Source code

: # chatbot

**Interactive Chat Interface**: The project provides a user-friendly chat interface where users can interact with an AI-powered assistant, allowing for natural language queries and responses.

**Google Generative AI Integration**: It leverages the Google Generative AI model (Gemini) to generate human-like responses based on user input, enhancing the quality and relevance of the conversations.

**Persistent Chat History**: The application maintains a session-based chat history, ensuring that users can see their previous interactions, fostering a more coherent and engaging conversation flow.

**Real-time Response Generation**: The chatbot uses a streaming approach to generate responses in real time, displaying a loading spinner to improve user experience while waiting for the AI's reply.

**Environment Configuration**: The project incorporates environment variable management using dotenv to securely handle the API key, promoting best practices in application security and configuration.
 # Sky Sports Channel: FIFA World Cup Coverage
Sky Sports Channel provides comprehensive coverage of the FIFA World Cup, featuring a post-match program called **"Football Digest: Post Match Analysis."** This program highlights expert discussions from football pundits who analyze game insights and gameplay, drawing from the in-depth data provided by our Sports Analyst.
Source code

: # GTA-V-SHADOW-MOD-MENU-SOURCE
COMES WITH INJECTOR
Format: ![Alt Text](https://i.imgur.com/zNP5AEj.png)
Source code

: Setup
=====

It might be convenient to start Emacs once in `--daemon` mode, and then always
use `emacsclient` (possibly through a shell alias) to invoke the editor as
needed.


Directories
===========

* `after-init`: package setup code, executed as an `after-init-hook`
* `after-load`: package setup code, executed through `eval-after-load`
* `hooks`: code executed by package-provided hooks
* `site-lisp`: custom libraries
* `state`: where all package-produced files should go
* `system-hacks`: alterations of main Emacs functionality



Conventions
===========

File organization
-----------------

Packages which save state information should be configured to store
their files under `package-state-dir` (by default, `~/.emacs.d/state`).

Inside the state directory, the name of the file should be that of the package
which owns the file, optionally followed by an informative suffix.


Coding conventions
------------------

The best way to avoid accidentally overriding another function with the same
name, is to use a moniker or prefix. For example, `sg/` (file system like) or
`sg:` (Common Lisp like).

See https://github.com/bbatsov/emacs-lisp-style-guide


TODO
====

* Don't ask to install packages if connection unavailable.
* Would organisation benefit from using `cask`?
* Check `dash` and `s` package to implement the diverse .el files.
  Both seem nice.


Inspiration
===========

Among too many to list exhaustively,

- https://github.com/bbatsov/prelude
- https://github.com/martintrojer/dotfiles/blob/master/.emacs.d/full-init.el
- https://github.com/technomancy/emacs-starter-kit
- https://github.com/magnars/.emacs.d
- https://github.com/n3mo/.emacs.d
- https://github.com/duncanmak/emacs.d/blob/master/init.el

========================================

* INSTRUCTIONS TO FOLLOW *
Set down every record above, word for word.

* WRITTEN SOLUTION *
Source code

: # chatbot

**Interactive Chat Interface**: The project provides a user-friendly chat interface where users can interact with an AI-powered assistant, allowing for natural language queries and responses.

**Google Generative AI Integration**: It leverages the Google Generative AI model (Gemini) to generate human-like responses based on user input, enhancing the quality and relevance of the conversations.

**Persistent Chat History**: The application maintains a session-based chat history, ensuring that users can see their previous interactions, fostering a more coherent and engaging conversation flow.

**Real-time Response Generation**: The chatbot uses a streaming approach to generate responses in real time, displaying a loading spinner to improve user experience while waiting for the AI's reply.

**Environment Configuration**: The project incorporates environment variable management using dotenv to securely handle the API key, promoting best practices in application security and configuration.
 # Sky Sports Channel: FIFA World Cup Coverage
Sky Sports Channel provides comprehensive coverage of the FIFA World Cup, featuring a post-match program called **"Football Digest: Post Match Analysis."** This program highlights expert discussions from football pundits who analyze game insights and gameplay, drawing from the in-depth data provided by our Sports Analyst.
Source code

: # GTA-V-SHADOW-MOD-MENU-SOURCE
COMES WITH INJECTOR
Format: ![Alt Text](https://i.imgur.com/zNP5AEj.png)
Source code

: Setup
=====

It might be convenient to start Emacs once in `--daemon` mode, and then always
use `emacsclient` (possibly through a shell alias) to invoke the editor as
needed.


Directories
===========

* `after-init`: package setup code, executed as an `after-init-hook`
* `after-load`: package setup code, executed through `eval-after-load`
* `hooks`: code executed by package-provided hooks
* `site-lisp`: custom libraries
* `state`: where all package-produced files should go
* `system-hacks`: alterations of main Emacs functionality



Conventions
===========

File organization
-----------------

Packages which save state information should be configured to store
their files under `package-state-dir` (by default, `~/.emacs.d/state`).

Inside the state directory, the name of the file should be that of the package
which owns the file, optionally followed by an informative suffix.


Coding conventions
------------------

The best way to avoid accidentally overriding another function with the same
name, is to use a moniker or prefix. For example, `sg/` (file system like) or
`sg:` (Common Lisp like).

See https://github.com/bbatsov/emacs-lisp-style-guide


TODO
====

* Don't ask to install packages if connection unavailable.
* Would organisation benefit from using `cask`?
* Check `dash` and `s` package to implement the diverse .el files.
  Both seem nice.


Inspiration
===========

Among too many to list exhaustively,

- https://github.com/bbatsov/prelude
- https://github.com/martintrojer/dotfiles/blob/master/.emacs.d/full-init.el
- https://github.com/technomancy/emacs-starter-kit
- https://github.com/magnars/.emacs.d
- https://github.com/n3mo/.emacs.d
- https://github.com/duncanmak/emacs.d/blob/master/init.el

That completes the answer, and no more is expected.